Par ailleurs, l’arrêté du 29 mars 2016 apporte quelques nouveautés et précisions :

  • Désormais les acheteurs publics peuvent prendre en compte les éléments de preuve relatifs à l’exécution de marchés de plus de 5 ans pour les travaux, et de plus de 3 ans pour les fournitures et services.

« Afin de garantir un niveau de concurrence suffisant »,  il est prévu que « l’acheteur peut indiquer que les éléments de preuve relatifs à des travaux exécutés il y a plus de cinq ans seront pris en compte », cette possibilité étant reprise pour les marchés de produits et de services exécutés il y a plus de 3 ans.

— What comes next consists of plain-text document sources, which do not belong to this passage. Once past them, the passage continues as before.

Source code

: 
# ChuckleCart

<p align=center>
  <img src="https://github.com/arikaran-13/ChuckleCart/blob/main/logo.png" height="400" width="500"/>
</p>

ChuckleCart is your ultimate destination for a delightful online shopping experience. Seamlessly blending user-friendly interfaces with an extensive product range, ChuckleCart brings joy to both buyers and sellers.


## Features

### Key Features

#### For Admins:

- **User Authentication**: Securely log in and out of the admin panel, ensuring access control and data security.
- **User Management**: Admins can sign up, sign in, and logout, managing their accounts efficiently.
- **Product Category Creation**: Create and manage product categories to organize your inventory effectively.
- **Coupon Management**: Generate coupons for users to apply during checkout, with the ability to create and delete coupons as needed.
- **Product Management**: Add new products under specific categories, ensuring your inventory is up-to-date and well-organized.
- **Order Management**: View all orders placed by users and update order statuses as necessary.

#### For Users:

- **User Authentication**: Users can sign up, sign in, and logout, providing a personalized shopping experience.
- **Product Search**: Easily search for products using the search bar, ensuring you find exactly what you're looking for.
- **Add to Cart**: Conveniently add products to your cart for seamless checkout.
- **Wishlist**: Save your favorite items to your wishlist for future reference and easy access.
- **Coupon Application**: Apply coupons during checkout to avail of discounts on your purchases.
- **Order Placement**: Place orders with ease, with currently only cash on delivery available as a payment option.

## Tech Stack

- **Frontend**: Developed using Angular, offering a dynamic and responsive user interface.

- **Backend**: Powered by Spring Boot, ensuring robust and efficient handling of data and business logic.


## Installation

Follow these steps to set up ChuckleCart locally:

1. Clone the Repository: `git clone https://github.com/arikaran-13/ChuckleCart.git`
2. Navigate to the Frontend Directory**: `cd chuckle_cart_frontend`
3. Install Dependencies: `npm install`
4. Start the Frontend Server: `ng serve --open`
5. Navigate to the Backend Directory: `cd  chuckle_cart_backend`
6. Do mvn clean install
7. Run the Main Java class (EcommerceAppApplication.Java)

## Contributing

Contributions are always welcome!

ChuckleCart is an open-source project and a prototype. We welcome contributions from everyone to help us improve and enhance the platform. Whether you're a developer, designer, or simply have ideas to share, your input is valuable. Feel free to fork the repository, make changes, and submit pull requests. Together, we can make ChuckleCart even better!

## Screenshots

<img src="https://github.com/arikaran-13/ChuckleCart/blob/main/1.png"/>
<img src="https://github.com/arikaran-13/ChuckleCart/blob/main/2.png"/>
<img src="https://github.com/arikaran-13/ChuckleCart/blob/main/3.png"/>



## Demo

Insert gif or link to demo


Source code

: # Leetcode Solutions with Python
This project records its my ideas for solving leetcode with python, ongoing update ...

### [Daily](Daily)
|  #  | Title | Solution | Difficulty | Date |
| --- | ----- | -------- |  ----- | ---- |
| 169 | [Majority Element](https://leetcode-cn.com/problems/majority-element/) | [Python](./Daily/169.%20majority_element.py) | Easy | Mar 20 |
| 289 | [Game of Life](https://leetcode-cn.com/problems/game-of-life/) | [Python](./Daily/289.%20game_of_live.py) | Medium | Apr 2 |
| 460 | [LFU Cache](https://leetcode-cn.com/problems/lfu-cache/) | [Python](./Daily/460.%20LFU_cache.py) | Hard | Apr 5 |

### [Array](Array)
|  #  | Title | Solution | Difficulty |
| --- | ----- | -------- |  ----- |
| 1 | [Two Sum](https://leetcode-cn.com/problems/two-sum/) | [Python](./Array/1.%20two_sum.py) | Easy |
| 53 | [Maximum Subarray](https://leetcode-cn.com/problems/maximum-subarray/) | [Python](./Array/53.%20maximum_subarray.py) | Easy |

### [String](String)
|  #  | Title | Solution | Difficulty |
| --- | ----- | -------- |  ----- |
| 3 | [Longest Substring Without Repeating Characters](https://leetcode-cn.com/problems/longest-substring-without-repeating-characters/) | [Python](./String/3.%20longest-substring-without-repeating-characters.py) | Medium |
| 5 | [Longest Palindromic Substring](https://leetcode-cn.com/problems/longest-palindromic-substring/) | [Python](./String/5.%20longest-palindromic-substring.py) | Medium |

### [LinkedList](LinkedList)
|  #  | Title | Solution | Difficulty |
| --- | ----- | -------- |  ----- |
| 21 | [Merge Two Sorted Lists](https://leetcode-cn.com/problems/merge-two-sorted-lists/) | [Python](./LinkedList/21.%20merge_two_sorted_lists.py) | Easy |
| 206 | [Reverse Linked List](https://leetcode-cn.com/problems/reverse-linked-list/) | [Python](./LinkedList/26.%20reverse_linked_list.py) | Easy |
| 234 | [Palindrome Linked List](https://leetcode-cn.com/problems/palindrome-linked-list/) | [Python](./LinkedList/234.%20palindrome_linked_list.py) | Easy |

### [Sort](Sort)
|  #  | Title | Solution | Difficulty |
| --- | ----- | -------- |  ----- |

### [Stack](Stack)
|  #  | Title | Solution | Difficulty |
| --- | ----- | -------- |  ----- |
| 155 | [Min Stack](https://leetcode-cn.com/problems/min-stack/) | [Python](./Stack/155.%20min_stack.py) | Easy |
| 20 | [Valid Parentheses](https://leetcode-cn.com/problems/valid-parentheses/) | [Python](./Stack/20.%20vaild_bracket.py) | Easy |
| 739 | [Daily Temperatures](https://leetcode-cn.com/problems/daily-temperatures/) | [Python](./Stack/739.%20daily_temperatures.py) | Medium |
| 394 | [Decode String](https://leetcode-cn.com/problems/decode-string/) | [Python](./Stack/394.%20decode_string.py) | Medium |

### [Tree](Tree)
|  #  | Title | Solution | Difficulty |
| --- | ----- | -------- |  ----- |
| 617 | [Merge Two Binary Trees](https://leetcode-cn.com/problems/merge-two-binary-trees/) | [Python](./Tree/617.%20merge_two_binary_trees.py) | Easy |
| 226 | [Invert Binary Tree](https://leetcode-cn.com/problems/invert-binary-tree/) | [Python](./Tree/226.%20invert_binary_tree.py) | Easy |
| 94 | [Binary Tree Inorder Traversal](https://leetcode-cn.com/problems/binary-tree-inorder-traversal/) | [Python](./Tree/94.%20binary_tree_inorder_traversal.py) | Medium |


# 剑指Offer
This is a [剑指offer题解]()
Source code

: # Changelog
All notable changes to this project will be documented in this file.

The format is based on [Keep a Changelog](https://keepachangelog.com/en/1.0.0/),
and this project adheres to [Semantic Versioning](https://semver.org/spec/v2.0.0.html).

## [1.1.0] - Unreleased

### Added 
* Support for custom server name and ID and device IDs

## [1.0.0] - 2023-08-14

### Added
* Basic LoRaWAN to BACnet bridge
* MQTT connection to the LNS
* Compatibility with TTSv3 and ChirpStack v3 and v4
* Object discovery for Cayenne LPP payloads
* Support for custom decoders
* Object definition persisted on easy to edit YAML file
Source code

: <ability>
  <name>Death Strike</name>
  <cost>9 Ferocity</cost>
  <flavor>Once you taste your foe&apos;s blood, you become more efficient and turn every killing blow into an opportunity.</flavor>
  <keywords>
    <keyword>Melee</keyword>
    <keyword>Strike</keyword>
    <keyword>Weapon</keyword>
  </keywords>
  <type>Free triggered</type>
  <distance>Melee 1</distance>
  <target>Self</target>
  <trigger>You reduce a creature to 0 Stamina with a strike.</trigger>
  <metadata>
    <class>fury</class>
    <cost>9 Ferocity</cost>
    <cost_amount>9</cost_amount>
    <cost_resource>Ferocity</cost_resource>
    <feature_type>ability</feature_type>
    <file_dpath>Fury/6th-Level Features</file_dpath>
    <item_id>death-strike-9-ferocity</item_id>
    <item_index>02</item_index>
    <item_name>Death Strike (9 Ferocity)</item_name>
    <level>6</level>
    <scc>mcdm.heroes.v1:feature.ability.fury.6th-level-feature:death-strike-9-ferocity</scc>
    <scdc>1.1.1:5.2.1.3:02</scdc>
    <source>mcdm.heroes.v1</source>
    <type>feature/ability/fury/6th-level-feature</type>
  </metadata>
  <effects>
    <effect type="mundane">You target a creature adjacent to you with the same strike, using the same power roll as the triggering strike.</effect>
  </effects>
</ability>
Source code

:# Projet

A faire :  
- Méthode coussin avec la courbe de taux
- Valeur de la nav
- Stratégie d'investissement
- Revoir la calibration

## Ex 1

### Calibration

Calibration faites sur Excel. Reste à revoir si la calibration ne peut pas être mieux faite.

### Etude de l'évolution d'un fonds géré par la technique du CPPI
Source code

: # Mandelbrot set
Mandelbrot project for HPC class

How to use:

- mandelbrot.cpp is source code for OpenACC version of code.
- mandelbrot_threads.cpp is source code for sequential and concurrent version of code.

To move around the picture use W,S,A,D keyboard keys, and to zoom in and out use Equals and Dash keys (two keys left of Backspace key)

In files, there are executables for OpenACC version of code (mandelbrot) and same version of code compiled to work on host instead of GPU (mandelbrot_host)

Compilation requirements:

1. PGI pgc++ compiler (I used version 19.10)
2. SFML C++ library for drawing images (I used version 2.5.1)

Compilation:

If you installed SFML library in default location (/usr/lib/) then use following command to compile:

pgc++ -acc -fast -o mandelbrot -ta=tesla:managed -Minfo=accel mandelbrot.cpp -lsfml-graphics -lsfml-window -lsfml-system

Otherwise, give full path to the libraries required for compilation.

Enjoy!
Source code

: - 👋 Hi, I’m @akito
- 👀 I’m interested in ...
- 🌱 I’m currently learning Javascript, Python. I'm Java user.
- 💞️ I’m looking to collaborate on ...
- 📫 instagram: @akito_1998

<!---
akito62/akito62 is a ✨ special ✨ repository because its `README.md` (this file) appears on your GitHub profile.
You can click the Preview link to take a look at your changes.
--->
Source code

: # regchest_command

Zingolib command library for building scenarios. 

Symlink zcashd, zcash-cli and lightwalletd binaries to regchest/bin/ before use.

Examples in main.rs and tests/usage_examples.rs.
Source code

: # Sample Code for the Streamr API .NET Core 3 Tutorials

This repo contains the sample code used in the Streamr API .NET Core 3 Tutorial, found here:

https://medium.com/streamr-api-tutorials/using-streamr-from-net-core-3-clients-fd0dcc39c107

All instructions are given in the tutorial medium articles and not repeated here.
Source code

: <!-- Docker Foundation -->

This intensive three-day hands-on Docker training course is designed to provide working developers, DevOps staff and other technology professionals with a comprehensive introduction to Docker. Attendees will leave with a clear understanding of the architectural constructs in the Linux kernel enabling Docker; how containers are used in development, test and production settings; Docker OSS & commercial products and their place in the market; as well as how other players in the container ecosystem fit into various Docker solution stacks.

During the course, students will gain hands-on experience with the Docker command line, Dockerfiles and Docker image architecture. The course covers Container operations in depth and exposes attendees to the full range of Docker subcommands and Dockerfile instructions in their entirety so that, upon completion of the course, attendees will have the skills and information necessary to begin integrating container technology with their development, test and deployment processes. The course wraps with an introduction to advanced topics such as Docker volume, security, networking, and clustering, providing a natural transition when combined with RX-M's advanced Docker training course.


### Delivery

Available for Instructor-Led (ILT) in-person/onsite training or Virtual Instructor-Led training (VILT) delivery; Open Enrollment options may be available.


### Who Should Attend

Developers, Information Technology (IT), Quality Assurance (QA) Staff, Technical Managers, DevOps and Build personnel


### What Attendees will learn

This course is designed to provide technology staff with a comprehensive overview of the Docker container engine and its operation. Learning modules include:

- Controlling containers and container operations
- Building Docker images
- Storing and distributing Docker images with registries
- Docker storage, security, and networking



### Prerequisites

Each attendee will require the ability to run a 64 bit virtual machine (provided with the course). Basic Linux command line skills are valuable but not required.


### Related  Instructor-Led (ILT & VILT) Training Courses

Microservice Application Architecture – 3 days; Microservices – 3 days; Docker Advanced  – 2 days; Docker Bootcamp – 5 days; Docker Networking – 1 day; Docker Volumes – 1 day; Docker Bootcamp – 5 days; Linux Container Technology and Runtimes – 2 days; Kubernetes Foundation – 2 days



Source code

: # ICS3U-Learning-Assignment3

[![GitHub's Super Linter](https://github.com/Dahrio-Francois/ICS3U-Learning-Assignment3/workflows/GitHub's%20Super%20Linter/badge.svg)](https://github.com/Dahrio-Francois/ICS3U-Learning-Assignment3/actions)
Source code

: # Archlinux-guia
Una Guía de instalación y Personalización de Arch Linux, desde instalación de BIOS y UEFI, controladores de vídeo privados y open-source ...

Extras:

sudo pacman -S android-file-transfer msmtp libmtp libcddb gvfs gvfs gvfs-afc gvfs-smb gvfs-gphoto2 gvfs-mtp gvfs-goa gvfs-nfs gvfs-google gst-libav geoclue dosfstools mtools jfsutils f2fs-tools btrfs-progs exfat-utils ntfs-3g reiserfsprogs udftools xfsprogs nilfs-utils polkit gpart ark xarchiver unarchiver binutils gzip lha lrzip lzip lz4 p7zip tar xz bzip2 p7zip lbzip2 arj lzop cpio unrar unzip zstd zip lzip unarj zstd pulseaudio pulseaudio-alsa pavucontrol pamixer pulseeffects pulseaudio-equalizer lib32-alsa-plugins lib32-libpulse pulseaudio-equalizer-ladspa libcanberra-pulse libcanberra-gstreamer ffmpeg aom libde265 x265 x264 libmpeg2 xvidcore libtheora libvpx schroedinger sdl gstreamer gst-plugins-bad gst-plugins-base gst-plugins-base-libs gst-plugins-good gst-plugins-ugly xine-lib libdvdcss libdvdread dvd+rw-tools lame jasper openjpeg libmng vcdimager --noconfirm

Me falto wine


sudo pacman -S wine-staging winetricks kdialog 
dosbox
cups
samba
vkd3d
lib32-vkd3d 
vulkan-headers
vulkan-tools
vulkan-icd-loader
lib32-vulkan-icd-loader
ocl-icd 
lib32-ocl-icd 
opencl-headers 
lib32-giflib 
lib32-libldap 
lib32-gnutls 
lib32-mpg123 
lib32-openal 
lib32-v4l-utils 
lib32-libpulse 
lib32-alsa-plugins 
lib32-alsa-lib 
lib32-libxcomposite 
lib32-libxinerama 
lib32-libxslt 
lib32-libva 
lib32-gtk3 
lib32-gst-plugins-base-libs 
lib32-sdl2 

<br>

Les acheteurs publics peuvent donc demander aux candidats des références sur une période plus étendue qu’auparavant (vs 5 ans maximum pour les travaux et  3 ans maximum pour les fournitures et services avec l’arrêté de 2006).

  • Vérification des formes des documents de preuve

Les acheteurs pourront désormais utiliser la base de données e-Certis de la Commission européenne pour vérifier les formes des documents de preuve ou des pièces justificatives des candidats.

E-Certis est un guide des différents documents et certificats que les entreprises doivent fournir pour participer à des marchés publics dans les Etats membres de l’Union européenne. Il aide les acheteurs à déterminer les documents qu’ils doivent demander aux candidats, ou ceux qu’ils peuvent accepter.

En outre, à partir du 1er octobre 2018, lorsque les acheteurs demanderont la production d’un certificat, d’une attestation ou d’un document de preuve particulier, ils exigeront principalement celles de ces pièces justificatives qui sont référencées dans cette base (article 6).

  • Les acheteurs publics peuvent demander des indications supplémentaires concernant la chaine d’approvisionnement et les mesures de gestion environnementale

L’arrêté intègre une nouvelle possibilité pour les acheteurs publics qui peuvent désormais exiger la communication de deux éléments supplémentaires :

– « l’indication des systèmes de gestion et de suivi de la chaine d’approvisionnement que le candidat pourra mettre en œuvre lors de l’exécution du marché public » ;

– « l’indication des mesures de gestion environnementale que le candidat pourra appliquer lors de l’exécution du marché public ».

  • La fourniture de certificats de qualité

L’acheteur peut demander aux candidats qu’ils produisent des certificats de qualité attestant qu’ils se conforment à certaines normes d’assurance de qualité, y compris en ce qui concerne l’accessibilité pour les personnes handicapées.

Ces certificats sont fondés sur les normes européennes et certifiés par des organismes accrédités. Ce dispositif est nettement plus développé que celui qui était décrit dans l’arrêté de 2006 (art. 4).

 


Article rédigé par Sophie Lapisardi, Avocat associée et Mickael Laurent, stagiaire -Master 2 Droit public des affaires.